3 – No shoes allowed
You should train without shoes. In fact, all of my clients now train sans sneakers. Here are some reasons why.
First, modern tennis shoes typically have cushioning that lifts your heel slightly. This creates ankle dysfunction by diminishing ankle dorsiflexion due to a shortening of your soleus. If your ankles can't dorsiflex to a normal range of motion, your knees, hips and low back will eventually feel the pain.
Second, cushiony shoes alter the muscle recruitment pattern and decrease the transmission of force between your feet and hips.
Third, you'll enhance ankle stability strength by training barefoot. I suppose you could use Chuck Taylors, Birkenstock sandles, or ballet slippers, but why? Just slip off your shoes for each set and you'll reap the benefits of better ankle, knee, and low back health while also boosting your strength.
If your gym insists on shoes, you can always wear these. Otherwise, bare is best.
4 – Stretch your hip flexors and activate your glutes
Part of excelling at the deadlift requires strong glute activation. When your glutes fire optimally it boosts your strength and protects your low back and hamstrings. However, as the great Dr. Stuart McGill likes to say, many people suffer from gluteal amnesia. Part of the problem are tight hip flexors that don't allow you to fully lock out (extend) your hips.
There are two drills I like to use to prepare my clients for deadlifts. The first is a hip flexor stretch. Hold the following position for 15-20 seconds on each side. Repeat once more. This will free up hip extension.
The second drill will enhance nerve transmission to your glutes. Stand with your feet slightly wider than shoulder width. Squeeze your glutes together as hard as possible so the anterior portion of your pelvic bone tilts up. Hold this contracted position for five seconds. Squeeze to the point where you're trying to make your glutes cramp. Make a fist with each hand to develop a stronger glute contraction.
Now your hips and low back are ready to pull some big weights!

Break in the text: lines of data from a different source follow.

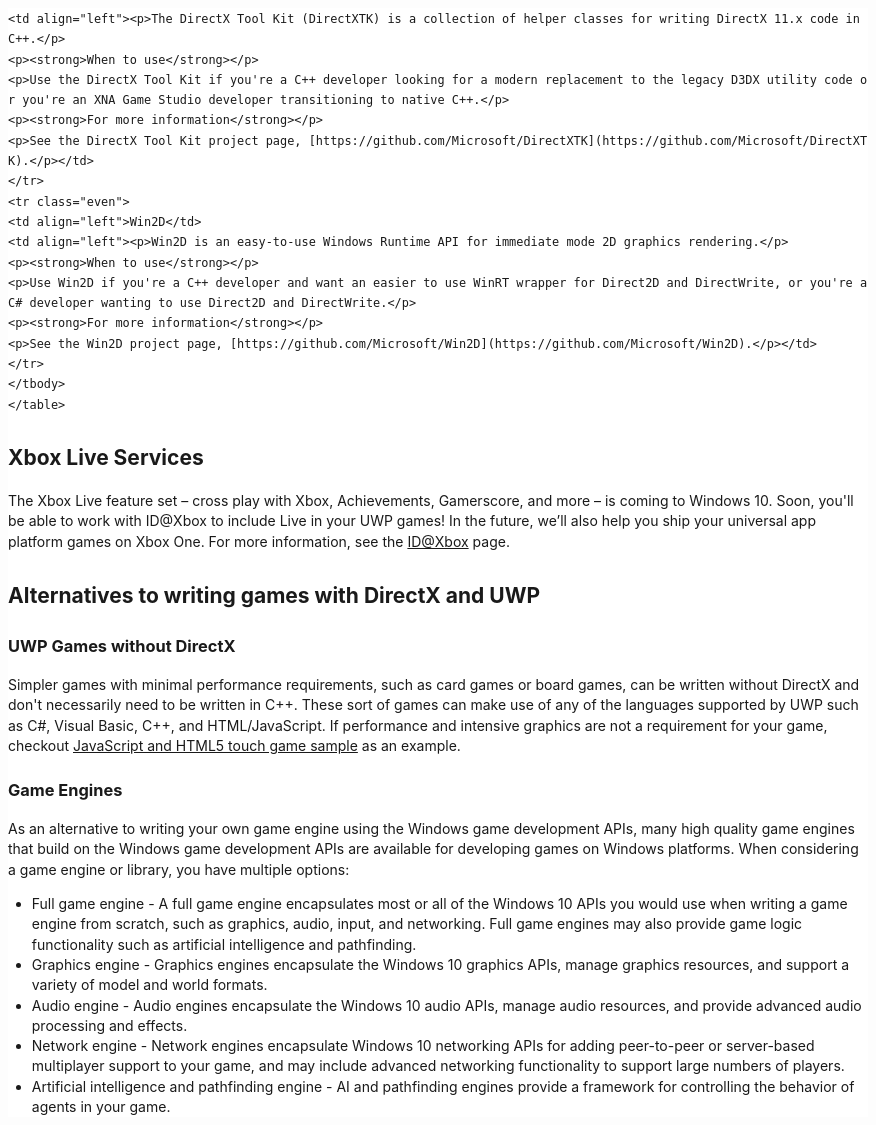     <td align="left"><p>The DirectX Tool Kit (DirectXTK) is a collection of helper classes for writing DirectX 11.x code in C++.</p>
    <p><strong>When to use</strong></p>
    <p>Use the DirectX Tool Kit if you're a C++ developer looking for a modern replacement to the legacy D3DX utility code or you're an XNA Game Studio developer transitioning to native C++.</p>
    <p><strong>For more information</strong></p>
    <p>See the DirectX Tool Kit project page, [https://github.com/Microsoft/DirectXTK](https://github.com/Microsoft/DirectXTK).</p></td>
    </tr>
    <tr class="even">
    <td align="left">Win2D</td>
    <td align="left"><p>Win2D is an easy-to-use Windows Runtime API for immediate mode 2D graphics rendering.</p>
    <p><strong>When to use</strong></p>
    <p>Use Win2D if you're a C++ developer and want an easier to use WinRT wrapper for Direct2D and DirectWrite, or you're a C# developer wanting to use Direct2D and DirectWrite.</p>
    <p><strong>For more information</strong></p>
    <p>See the Win2D project page, [https://github.com/Microsoft/Win2D](https://github.com/Microsoft/Win2D).</p></td>
    </tr>
    </tbody>
    </table>

     

## Xbox Live Services


The Xbox Live feature set – cross play with Xbox, Achievements, Gamerscore, and more – is coming to Windows 10. Soon, you'll be able to work with ID@Xbox to include Live in your UWP games! In the future, we’ll also help you ship your universal app platform games on Xbox One. For more information, see the [ID@Xbox](http://www.xbox.com/developers/id) page.

##  Alternatives to writing games with DirectX and UWP


### UWP Games without DirectX

Simpler games with minimal performance requirements, such as card games or board games, can be written without DirectX and don't necessarily need to be written in C++. These sort of games can make use of any of the languages supported by UWP such as C#, Visual Basic, C++, and HTML/JavaScript. If performance and intensive graphics are not a requirement for your game, checkout [JavaScript and HTML5 touch game sample](http://code.msdn.microsoft.com/windowsapps/JavaScript-and-HTML5-touch-d96f6031) as an example.

### Game Engines

As an alternative to writing your own game engine using the Windows game development APIs, many high quality game engines that build on the Windows game development APIs are available for developing games on Windows platforms. When considering a game engine or library, you have multiple options:

-   Full game engine - A full game engine encapsulates most or all of the Windows 10 APIs you would use when writing a game engine from scratch, such as graphics, audio, input, and networking. Full game engines may also provide game logic functionality such as artificial intelligence and pathfinding.
-   Graphics engine - Graphics engines encapsulate the Windows 10 graphics APIs, manage graphics resources, and support a variety of model and world formats.
-   Audio engine - Audio engines encapsulate the Windows 10 audio APIs, manage audio resources, and provide advanced audio processing and effects.
-   Network engine - Network engines encapsulate Windows 10 networking APIs for adding peer-to-peer or server-based multiplayer support to your game, and may include advanced networking functionality to support large numbers of players.
-   Artificial intelligence and pathfinding engine - AI and pathfinding engines provide a framework for controlling the behavior of agents in your game.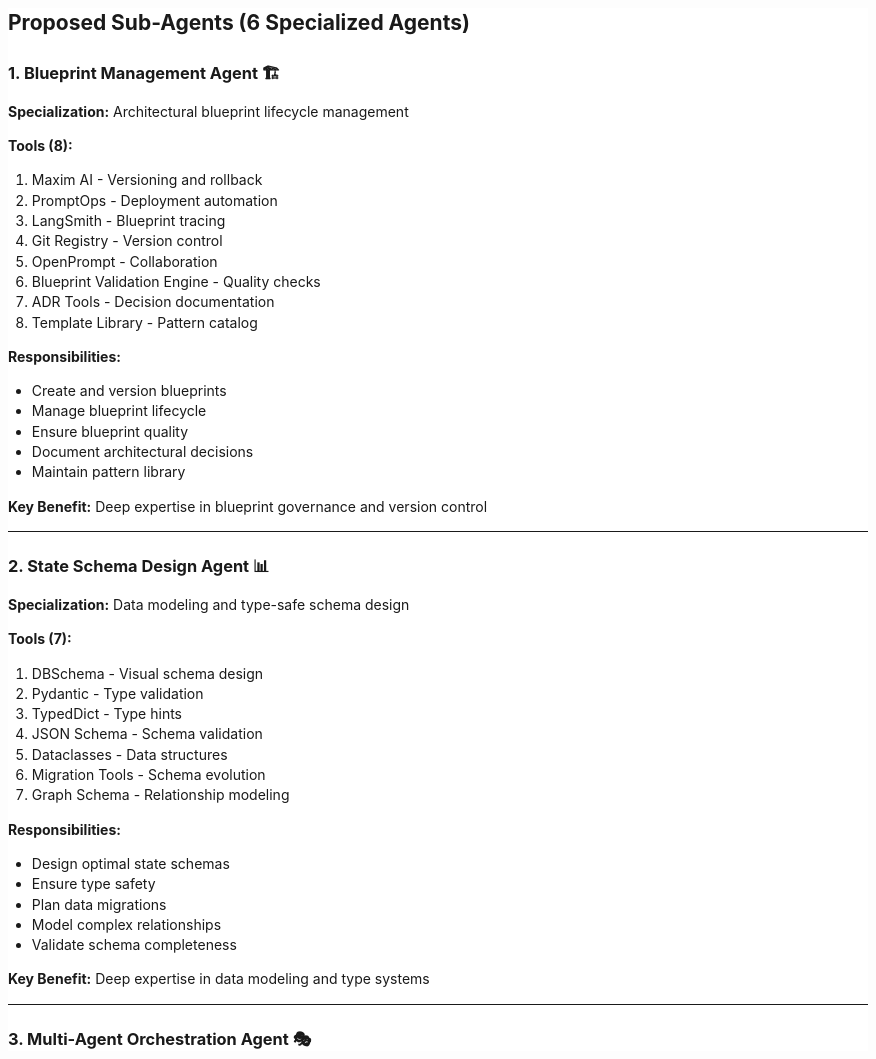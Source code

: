 
## Proposed Sub-Agents (6 Specialized Agents)

### **1. Blueprint Management Agent** 🏗️

**Specialization:** Architectural blueprint lifecycle management

**Tools (8):**
1. Maxim AI - Versioning and rollback
2. PromptOps - Deployment automation
3. LangSmith - Blueprint tracing
4. Git Registry - Version control
5. OpenPrompt - Collaboration
6. Blueprint Validation Engine - Quality checks
7. ADR Tools - Decision documentation
8. Template Library - Pattern catalog

**Responsibilities:**
- Create and version blueprints
- Manage blueprint lifecycle
- Ensure blueprint quality
- Document architectural decisions
- Maintain pattern library

**Key Benefit:** Deep expertise in blueprint governance and version control

---

### **2. State Schema Design Agent** 📊

**Specialization:** Data modeling and type-safe schema design

**Tools (7):**
1. DBSchema - Visual schema design
2. Pydantic - Type validation
3. TypedDict - Type hints
4. JSON Schema - Schema validation
5. Dataclasses - Data structures
6. Migration Tools - Schema evolution
7. Graph Schema - Relationship modeling

**Responsibilities:**
- Design optimal state schemas
- Ensure type safety
- Plan data migrations
- Model complex relationships
- Validate schema completeness

**Key Benefit:** Deep expertise in data modeling and type systems

---

### **3. Multi-Agent Orchestration Agent** 🎭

Progressive Movement Training for the Deadlift or Squat
Here's a sample strength-boosting plan using the PMT method.
- Frequency: twice per week (Monday and Thursday, for example).
- Exercise: deadlift or squat
- Load: 110% of your full range of motion 1RM
- Rest: 2-3 minutes between each set of deadlifts
- Week 1: 2x6 with pins set 2-3 inches below lockout *
- Week 2: 2x5 standing on plates *
- Week 3: 3x4 with pins set to next lowest position
- Week 4: 2x3 standing on plates
- Week 5: 3x2 with pins set to next lowest position
- Week 6: test your 1RM at the end of the week * *
* Use wrist straps if needed.
* * Assuming you follow a Monday/Thursday training plan, your last workout will be on Thursday of week 5. Test your 1RM for the deadlift or squat the following Saturday or Sunday on week 6. This allows 8-9 days of rest for full recovery.
For your upper body movements, shoot for 15-25 reps with a load you could lift 6-8 times while fresh. Ideally you'll choose one upper body pushing and pulling movement for each workout, but the exercise choices are up to you.
Pull-ups and chins are great upper body exercises because stronger lats will boost your deadlift or squat. This is due to the fascial cross connection between your lats and glutes: they're constantly pulling on each other. Remember though, this phase is for boosting your deadlift, so keep most of your energy focused on it.
It goes without saying that this type of training is very intense, but I'm going to say it anyway: this type of training is very intense.
Keep your supplemental exercise to a minimum, and don't repeat this phase in an effort to double-up your results: it won't work. This type of training should be limited to three times per year, with at least three months of rest between each phase.
This is one of the fastest ways you'll ever use to add 10% to your squat or deadlift. Keep in mind, if your 1RM is 405 pounds, that's a 40-pound increase with just five weeks of training!